> **Exercise instructions**: Without any pictures, the records below should be reproduced exactly.

Stored records
=-=-=-=-=

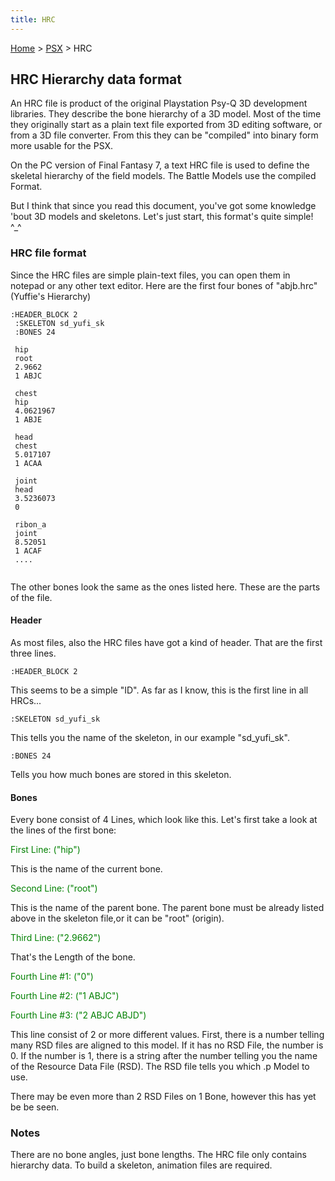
 ```yaml
---
title: HRC
---
```


[Home](../Main%20Page.md) > [PSX](../PSX.md) > HRC

## HRC Hierarchy data format

An HRC file is product of the original Playstation Psy-Q 3D development
libraries. They describe the bone hierarchy of a 3D model. Most of the
time they originally start as a plain text file exported from 3D editing
software, or from a 3D file converter. From this they can be "compiled"
into binary form more usable for the PSX.

On the PC version of Final Fantasy 7, a text HRC file is used to define
the skeletal hierarchy of the field models. The Battle Models use the
compiled Format.

But I think that since you read this document, you've got some knowledge
'bout 3D models and skeletons. Let's just start, this format's quite
simple! ^\_^

### HRC file format

Since the HRC files are simple plain-text files, you can open them in
notepad or any other text editor. Here are the first four bones of
"abjb.hrc" (Yuffie's Hierarchy)

`:HEADER_BLOCK 2`  
` :SKELETON sd_yufi_sk`  
` :BONES 24`  
` `  
` hip`  
` root`  
` 2.9662`  
` 1 ABJC `  
` `  
` chest`  
` hip`  
` 4.0621967`  
` 1 ABJE`  
` `  
` head`  
` chest`  
` 5.017107`  
` 1 ACAA `  
` `  
` joint`  
` head`  
` 3.5236073`  
` 0`  
` `  
` ribon_a`  
` joint`  
` 8.52051`  
` 1 ACAF`  
` ....`  
` `

The other bones look the same as the ones listed here. These are the
parts of the file.

#### Header

As most files, also the HRC files have got a kind of header. That are
the first three lines.

`:HEADER_BLOCK 2`

This seems to be a simple "ID". As far as I know, this is the first line
in all HRCs...

`:SKELETON sd_yufi_sk`

This tells you the name of the skeleton, in our example "sd\_yufi\_sk".

`:BONES 24`

Tells you how much bones are stored in this skeleton.

#### Bones

Every bone consist of 4 Lines, which look like this. Let's first take a
look at the lines of the first bone:

<font color="GREEN"> First Line: ("hip")</font>

This is the name of the current bone.

<font color="GREEN">Second Line: ("root")</font>

This is the name of the parent bone. The parent bone must be already
listed above in the skeleton file,or it can be "root" (origin).

<font color="GREEN">Third Line: ("2.9662")</font>

That's the Length of the bone.

<font color="GREEN"> Fourth Line \#1: ("0") </font>

<font color="GREEN">Fourth Line \#2: ("1 ABJC") </font>

<font color="GREEN">Fourth Line \#3: ("2 ABJC ABJD") </font>

This line consist of 2 or more different values. First, there is a
number telling many RSD files are aligned to this model. If it has no
RSD File, the number is 0. If the number is 1, there is a string after
the number telling you the name of the Resource Data File (RSD). The RSD
file tells you which .p Model to use.

There may be even more than 2 RSD Files on 1 Bone, however this has yet
be be seen.

### Notes

There are no bone angles, just bone lengths. The HRC file only contains
hierarchy data. To build a skeleton, animation files are required.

=-=-=-=-=

> **Exercise answer**:
 ```yaml
---
title: HRC
---
```


[Home](../Main%20Page.md) > [PSX](../PSX.md) > HRC

## HRC Hierarchy data format

An HRC file is product of the original Playstation Psy-Q 3D development
libraries. They describe the bone hierarchy of a 3D model. Most of the
time they originally start as a plain text file exported from 3D editing
software, or from a 3D file converter. From this they can be "compiled"
into binary form more usable for the PSX.

On the PC version of Final Fantasy 7, a text HRC file is used to define
the skeletal hierarchy of the field models. The Battle Models use the
compiled Format.

But I think that since you read this document, you've got some knowledge
'bout 3D models and skeletons. Let's just start, this format's quite
simple! ^\_^

### HRC file format

Since the HRC files are simple plain-text files, you can open them in
notepad or any other text editor. Here are the first four bones of
"abjb.hrc" (Yuffie's Hierarchy)

`:HEADER_BLOCK 2`  
` :SKELETON sd_yufi_sk`  
` :BONES 24`  
` `  
` hip`  
` root`  
` 2.9662`  
` 1 ABJC `  
` `  
` chest`  
` hip`  
` 4.0621967`  
` 1 ABJE`  
` `  
` head`  
` chest`  
` 5.017107`  
` 1 ACAA `  
` `  
` joint`  
` head`  
` 3.5236073`  
` 0`  
` `  
` ribon_a`  
` joint`  
` 8.52051`  
` 1 ACAF`  
` ....`  
` `

The other bones look the same as the ones listed here. These are the
parts of the file.

#### Header

As most files, also the HRC files have got a kind of header. That are
the first three lines.

`:HEADER_BLOCK 2`

This seems to be a simple "ID". As far as I know, this is the first line
in all HRCs...

`:SKELETON sd_yufi_sk`

This tells you the name of the skeleton, in our example "sd\_yufi\_sk".

`:BONES 24`

Tells you how much bones are stored in this skeleton.

#### Bones

Every bone consist of 4 Lines, which look like this. Let's first take a
look at the lines of the first bone:

<font color="GREEN"> First Line: ("hip")</font>

This is the name of the current bone.

<font color="GREEN">Second Line: ("root")</font>

This is the name of the parent bone. The parent bone must be already
listed above in the skeleton file,or it can be "root" (origin).

<font color="GREEN">Third Line: ("2.9662")</font>

That's the Length of the bone.

<font color="GREEN"> Fourth Line \#1: ("0") </font>

<font color="GREEN">Fourth Line \#2: ("1 ABJC") </font>

<font color="GREEN">Fourth Line \#3: ("2 ABJC ABJD") </font>

This line consist of 2 or more different values. First, there is a
number telling many RSD files are aligned to this model. If it has no
RSD File, the number is 0. If the number is 1, there is a string after
the number telling you the name of the Resource Data File (RSD). The RSD
file tells you which .p Model to use.

There may be even more than 2 RSD Files on 1 Bone, however this has yet
be be seen.

### Notes

There are no bone angles, just bone lengths. The HRC file only contains
hierarchy data. To build a skeleton, animation files are required.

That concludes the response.